> **Required work**: Everything in the entries below must be reproduced exactly, except the images.
== Data to use
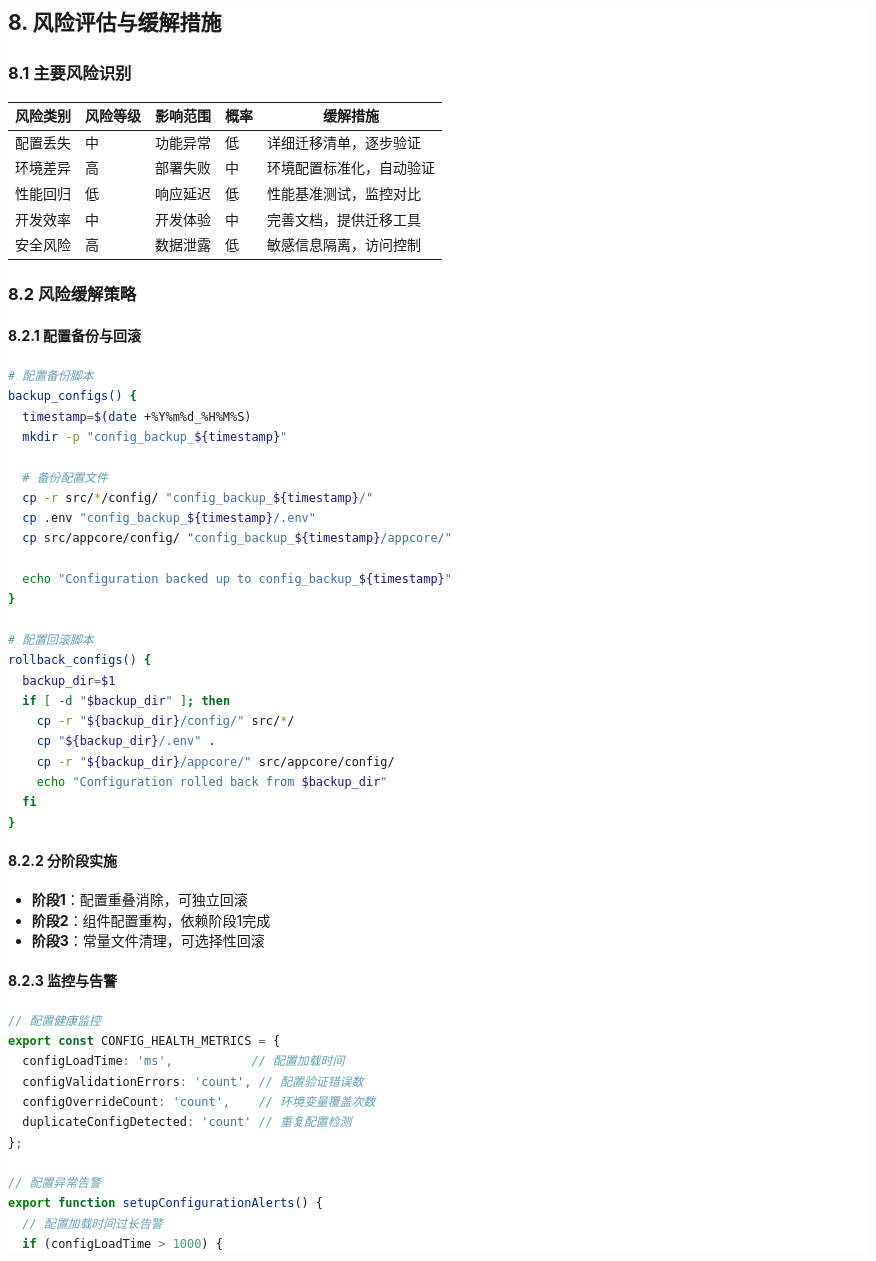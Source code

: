 ## 8. 风险评估与缓解措施

### 8.1 主要风险识别

| 风险类别 | 风险等级 | 影响范围 | 概率 | 缓解措施 |
|---------|----------|----------|------|----------|
| 配置丢失 | 中 | 功能异常 | 低 | 详细迁移清单，逐步验证 |
| 环境差异 | 高 | 部署失败 | 中 | 环境配置标准化，自动验证 |
| 性能回归 | 低 | 响应延迟 | 低 | 性能基准测试，监控对比 |
| 开发效率 | 中 | 开发体验 | 中 | 完善文档，提供迁移工具 |
| 安全风险 | 高 | 数据泄露 | 低 | 敏感信息隔离，访问控制 |

### 8.2 风险缓解策略

#### 8.2.1 配置备份与回滚
```bash
# 配置备份脚本
backup_configs() {
  timestamp=$(date +%Y%m%d_%H%M%S)
  mkdir -p "config_backup_${timestamp}"
  
  # 备份配置文件
  cp -r src/*/config/ "config_backup_${timestamp}/"
  cp .env "config_backup_${timestamp}/.env"
  cp src/appcore/config/ "config_backup_${timestamp}/appcore/"
  
  echo "Configuration backed up to config_backup_${timestamp}"
}

# 配置回滚脚本
rollback_configs() {
  backup_dir=$1
  if [ -d "$backup_dir" ]; then
    cp -r "${backup_dir}/config/" src/*/
    cp "${backup_dir}/.env" .
    cp -r "${backup_dir}/appcore/" src/appcore/config/
    echo "Configuration rolled back from $backup_dir"
  fi
}
```

#### 8.2.2 分阶段实施
- **阶段1**：配置重叠消除，可独立回滚
- **阶段2**：组件配置重构，依赖阶段1完成
- **阶段3**：常量文件清理，可选择性回滚

#### 8.2.3 监控与告警
```typescript
// 配置健康监控
export const CONFIG_HEALTH_METRICS = {
  configLoadTime: 'ms',           // 配置加载时间
  configValidationErrors: 'count', // 配置验证错误数
  configOverrideCount: 'count',    // 环境变量覆盖次数
  duplicateConfigDetected: 'count' // 重复配置检测
};

// 配置异常告警
export function setupConfigurationAlerts() {
  // 配置加载时间过长告警
  if (configLoadTime > 1000) {
```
====
> **Answer section**:
Source code

: ## 8. 风险评估与缓解措施

### 8.1 主要风险识别

| 风险类别 | 风险等级 | 影响范围 | 概率 | 缓解措施 |
|---------|----------|----------|------|----------|
| 配置丢失 | 中 | 功能异常 | 低 | 详细迁移清单，逐步验证 |
| 环境差异 | 高 | 部署失败 | 中 | 环境配置标准化，自动验证 |
| 性能回归 | 低 | 响应延迟 | 低 | 性能基准测试，监控对比 |
| 开发效率 | 中 | 开发体验 | 中 | 完善文档，提供迁移工具 |
| 安全风险 | 高 | 数据泄露 | 低 | 敏感信息隔离，访问控制 |

### 8.2 风险缓解策略

#### 8.2.1 配置备份与回滚
```bash
# 配置备份脚本
backup_configs() {
  timestamp=$(date +%Y%m%d_%H%M%S)
  mkdir -p "config_backup_${timestamp}"
  
  # 备份配置文件
  cp -r src/*/config/ "config_backup_${timestamp}/"
  cp .env "config_backup_${timestamp}/.env"
  cp src/appcore/config/ "config_backup_${timestamp}/appcore/"
  
  echo "Configuration backed up to config_backup_${timestamp}"
}

# 配置回滚脚本
rollback_configs() {
  backup_dir=$1
  if [ -d "$backup_dir" ]; then
    cp -r "${backup_dir}/config/" src/*/
    cp "${backup_dir}/.env" .
    cp -r "${backup_dir}/appcore/" src/appcore/config/
    echo "Configuration rolled back from $backup_dir"
  fi
}
```

#### 8.2.2 分阶段实施
- **阶段1**：配置重叠消除，可独立回滚
- **阶段2**：组件配置重构，依赖阶段1完成
- **阶段3**：常量文件清理，可选择性回滚

#### 8.2.3 监控与告警
```typescript
// 配置健康监控
export const CONFIG_HEALTH_METRICS = {
  configLoadTime: 'ms',           // 配置加载时间
  configValidationErrors: 'count', // 配置验证错误数
  configOverrideCount: 'count',    // 环境变量覆盖次数
  duplicateConfigDetected: 'count' // 重复配置检测
};

// 配置异常告警
export function setupConfigurationAlerts() {
  // 配置加载时间过长告警
  if (configLoadTime > 1000) {
```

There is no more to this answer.